Studenten dürfen bleiben Etwas Beruhigung aus Brüssel im Brexit-Chaos

Brüssel · Geht am Morgen nach dem Brexit wirklich kein Flug mehr? Bleiben die Eurostar-Züge in Paris und Brüssel stehen? Seit Monaten arbeitet ein Experten-Team der Europäischen Kommission an Übergangsregeln – teils mit, teils ohne Mitwirkung der Briten.

Inzwischen hat die EU für viele Fragen Antworten gefunden. Der Luftverkehr bekommt die Genehmigung, weitere neun Monate wie bisher abgewickelt zu werden. Die Züge zwischen dem Kontinent und der Insel dürfen mit den heutigen Zertifikaten weiter fahren.
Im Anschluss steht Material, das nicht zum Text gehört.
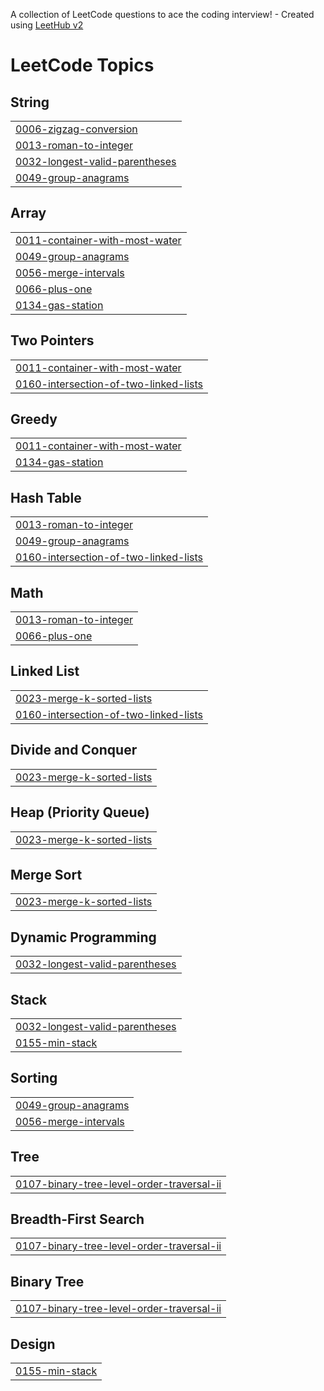 A collection of LeetCode questions to ace the coding interview! - Created using [LeetHub v2](https://github.com/arunbhardwaj/LeetHub-2.0)
<!---LeetCode Topics Start-->
# LeetCode Topics
## String
|  |
| ------- |
| [0006-zigzag-conversion](https://github.com/karthikeya1151/Placement-classes/tree/master/0006-zigzag-conversion) |
| [0013-roman-to-integer](https://github.com/karthikeya1151/Placement-classes/tree/master/0013-roman-to-integer) |
| [0032-longest-valid-parentheses](https://github.com/karthikeya1151/Placement-classes/tree/master/0032-longest-valid-parentheses) |
| [0049-group-anagrams](https://github.com/karthikeya1151/Placement-classes/tree/master/0049-group-anagrams) |
## Array
|  |
| ------- |
| [0011-container-with-most-water](https://github.com/karthikeya1151/Placement-classes/tree/master/0011-container-with-most-water) |
| [0049-group-anagrams](https://github.com/karthikeya1151/Placement-classes/tree/master/0049-group-anagrams) |
| [0056-merge-intervals](https://github.com/karthikeya1151/Placement-classes/tree/master/0056-merge-intervals) |
| [0066-plus-one](https://github.com/karthikeya1151/Placement-classes/tree/master/0066-plus-one) |
| [0134-gas-station](https://github.com/karthikeya1151/Placement-classes/tree/master/0134-gas-station) |
## Two Pointers
|  |
| ------- |
| [0011-container-with-most-water](https://github.com/karthikeya1151/Placement-classes/tree/master/0011-container-with-most-water) |
| [0160-intersection-of-two-linked-lists](https://github.com/karthikeya1151/Placement-classes/tree/master/0160-intersection-of-two-linked-lists) |
## Greedy
|  |
| ------- |
| [0011-container-with-most-water](https://github.com/karthikeya1151/Placement-classes/tree/master/0011-container-with-most-water) |
| [0134-gas-station](https://github.com/karthikeya1151/Placement-classes/tree/master/0134-gas-station) |
## Hash Table
|  |
| ------- |
| [0013-roman-to-integer](https://github.com/karthikeya1151/Placement-classes/tree/master/0013-roman-to-integer) |
| [0049-group-anagrams](https://github.com/karthikeya1151/Placement-classes/tree/master/0049-group-anagrams) |
| [0160-intersection-of-two-linked-lists](https://github.com/karthikeya1151/Placement-classes/tree/master/0160-intersection-of-two-linked-lists) |
## Math
|  |
| ------- |
| [0013-roman-to-integer](https://github.com/karthikeya1151/Placement-classes/tree/master/0013-roman-to-integer) |
| [0066-plus-one](https://github.com/karthikeya1151/Placement-classes/tree/master/0066-plus-one) |
## Linked List
|  |
| ------- |
| [0023-merge-k-sorted-lists](https://github.com/karthikeya1151/Placement-classes/tree/master/0023-merge-k-sorted-lists) |
| [0160-intersection-of-two-linked-lists](https://github.com/karthikeya1151/Placement-classes/tree/master/0160-intersection-of-two-linked-lists) |
## Divide and Conquer
|  |
| ------- |
| [0023-merge-k-sorted-lists](https://github.com/karthikeya1151/Placement-classes/tree/master/0023-merge-k-sorted-lists) |
## Heap (Priority Queue)
|  |
| ------- |
| [0023-merge-k-sorted-lists](https://github.com/karthikeya1151/Placement-classes/tree/master/0023-merge-k-sorted-lists) |
## Merge Sort
|  |
| ------- |
| [0023-merge-k-sorted-lists](https://github.com/karthikeya1151/Placement-classes/tree/master/0023-merge-k-sorted-lists) |
## Dynamic Programming
|  |
| ------- |
| [0032-longest-valid-parentheses](https://github.com/karthikeya1151/Placement-classes/tree/master/0032-longest-valid-parentheses) |
## Stack
|  |
| ------- |
| [0032-longest-valid-parentheses](https://github.com/karthikeya1151/Placement-classes/tree/master/0032-longest-valid-parentheses) |
| [0155-min-stack](https://github.com/karthikeya1151/Placement-classes/tree/master/0155-min-stack) |
## Sorting
|  |
| ------- |
| [0049-group-anagrams](https://github.com/karthikeya1151/Placement-classes/tree/master/0049-group-anagrams) |
| [0056-merge-intervals](https://github.com/karthikeya1151/Placement-classes/tree/master/0056-merge-intervals) |
## Tree
|  |
| ------- |
| [0107-binary-tree-level-order-traversal-ii](https://github.com/karthikeya1151/Placement-classes/tree/master/0107-binary-tree-level-order-traversal-ii) |
## Breadth-First Search
|  |
| ------- |
| [0107-binary-tree-level-order-traversal-ii](https://github.com/karthikeya1151/Placement-classes/tree/master/0107-binary-tree-level-order-traversal-ii) |
## Binary Tree
|  |
| ------- |
| [0107-binary-tree-level-order-traversal-ii](https://github.com/karthikeya1151/Placement-classes/tree/master/0107-binary-tree-level-order-traversal-ii) |
## Design
|  |
| ------- |
| [0155-min-stack](https://github.com/karthikeya1151/Placement-classes/tree/master/0155-min-stack) |
<!---LeetCode Topics End-->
Und für den Lkw-Verkehr wurden ebenfalls Übergangsbestimmungen erlassen. Brüssel hat die Mitgliedstaaten aufgefordert, ihre Zollbeamten anzuweisen, für ein weiteres Dreivierteljahr alle bisherigen Ein- und Ausfuhrbestimmungen anzuerkennen. Am heutigen Dienstag beschließt das EU-Parlament außerdem Ausgleichszahlungen für Fischer, denen Verluste drohen, wenn sie nicht mehr in britischen Hoheitsgebieten ihre Netze auswerfen dürfen. Wenn es schon einen Brexit ohne Deal geben würde, soll es wenigstens kein sofortiger harter Bruch werden.

In den kommenden Tagen werden nun weitere Bestimmungen folgen, die das Parlament in Straßburg genehmigen muss. Sie betreffen im Falle eines Brexit ohne Austrittsvertrag jene 14 000 jungen Europäer, die sich gerade als Stipendiaten des Erasmus-Programms in Großbritannien aufhalten. Einbezogen sind aber auch jene 7000 Studenten und Auszubildende aus dem Vereinigten Königreich, die an einer Hochschule oder in einem Betrieb in einem der 27 EU-Länder lernen. Für sie gilt: Wer seinen Erasmus-Aufenthalt vor dem Brexit-Datum begonnen hat, darf bleiben. Eine entsprechende EU-Verordnung, die in London bestätigt wurde, wird am 25. März in Kraft treten, um Sicherheit zu schaffen. Für alle, die nach dem 1. April – beziehungsweise einem späteren Datum – starten wollten, herrscht dagegen große Unsicherheit.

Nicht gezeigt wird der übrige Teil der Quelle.